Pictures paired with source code

****************

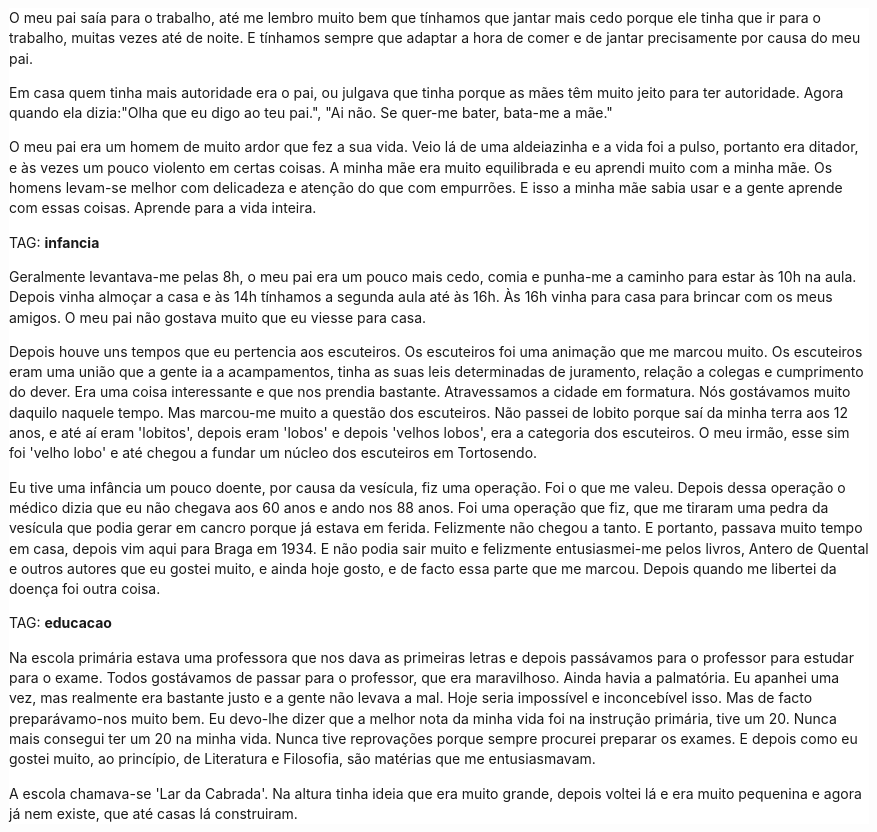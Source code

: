 
O meu pai saía para o trabalho, até me lembro muito bem que tínhamos que jantar mais cedo porque ele tinha que ir para o trabalho, muitas vezes até de noite. E tínhamos sempre que adaptar a hora de comer e de jantar precisamente por causa do meu pai.


Em casa quem tinha mais autoridade era o pai, ou julgava que tinha porque as mães têm muito jeito para ter autoridade. Agora quando ela dizia:"Olha que eu digo ao teu pai.", "Ai não. Se quer-me bater, bata-me a mãe."


O meu pai era um homem de muito ardor que fez a sua vida. Veio lá de uma aldeiazinha e a vida foi a pulso, portanto era ditador, e às vezes um pouco violento em certas coisas. A minha mãe era muito equilibrada  e eu aprendi muito com a minha mãe. Os homens levam-se melhor com delicadeza e atenção do que com empurrões. E isso a minha mãe sabia usar e a gente aprende com essas coisas. Aprende para a vida inteira.



TAG: **infancia**

Geralmente levantava-me pelas 8h, o meu pai era um pouco mais cedo, comia e punha-me a caminho para estar às 10h na aula. Depois vinha almoçar a casa e às 14h tínhamos a segunda aula até às 16h. Às 16h vinha para casa para brincar com os meus amigos. O meu pai não gostava muito que eu viesse para casa.


Depois  houve uns tempos que eu pertencia aos escuteiros. Os escuteiros foi uma animação que me marcou muito. Os escuteiros eram uma união que a gente ia a acampamentos, tinha as suas leis determinadas de juramento, relação a colegas e cumprimento  do dever. Era uma coisa interessante  e que nos prendia bastante. Atravessamos a cidade em formatura. Nós gostávamos muito daquilo naquele tempo. Mas marcou-me muito a questão dos escuteiros. Não passei de lobito porque saí da minha terra aos 12 anos, e até aí eram 'lobitos', depois eram 'lobos' e  depois 'velhos lobos', era a  categoria dos escuteiros. O meu irmão, esse sim foi  'velho lobo' e até chegou a fundar um núcleo dos escuteiros em Tortosendo.


Eu tive uma infância um pouco doente, por causa da vesícula, fiz uma operação. Foi o que me valeu. Depois dessa operação o médico dizia que eu não chegava aos 60 anos e ando nos 88 anos. Foi uma operação que fiz, que me tiraram uma pedra da vesícula que podia gerar em cancro porque já estava em ferida. Felizmente não chegou a tanto. E portanto, passava muito tempo em casa, depois vim aqui para Braga em 1934. E não podia sair muito e felizmente entusiasmei-me pelos livros, Antero de Quental e outros autores que eu gostei muito, e ainda hoje gosto, e de facto essa parte que me marcou. Depois quando me libertei da doença foi outra coisa.



TAG: **educacao**

Na escola primária estava uma professora que nos dava as primeiras letras e depois passávamos para o professor para estudar para o exame. Todos gostávamos de passar para o professor, que era maravilhoso. Ainda havia a palmatória. Eu apanhei uma vez, mas realmente era bastante justo e a gente não levava a mal. Hoje seria impossível e inconcebível isso. Mas de facto preparávamo-nos muito bem. Eu devo-lhe dizer que a melhor nota da minha vida foi na instrução primária, tive um 20. Nunca mais consegui ter um 20 na minha vida. Nunca tive reprovações  porque sempre procurei preparar os exames. E depois como eu gostei muito, ao princípio, de Literatura e Filosofia, são matérias que me entusiasmavam.


A escola chamava-se 'Lar da Cabrada'. Na altura tinha ideia que era muito grande, depois voltei lá e era muito pequenina e agora já nem existe, que até casas lá construiram.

****************

### Exercise prompt
Pictures do not belong in the copy. Repeat only the lines from the top of the records through the line containing "TAG: **infancia**".

### Answer space
Source code

: 
O meu pai saía para o trabalho, até me lembro muito bem que tínhamos que jantar mais cedo porque ele tinha que ir para o trabalho, muitas vezes até de noite. E tínhamos sempre que adaptar a hora de comer e de jantar precisamente por causa do meu pai.


Em casa quem tinha mais autoridade era o pai, ou julgava que tinha porque as mães têm muito jeito para ter autoridade. Agora quando ela dizia:"Olha que eu digo ao teu pai.", "Ai não. Se quer-me bater, bata-me a mãe."


O meu pai era um homem de muito ardor que fez a sua vida. Veio lá de uma aldeiazinha e a vida foi a pulso, portanto era ditador, e às vezes um pouco violento em certas coisas. A minha mãe era muito equilibrada  e eu aprendi muito com a minha mãe. Os homens levam-se melhor com delicadeza e atenção do que com empurrões. E isso a minha mãe sabia usar e a gente aprende com essas coisas. Aprende para a vida inteira.



TAG: **infancia**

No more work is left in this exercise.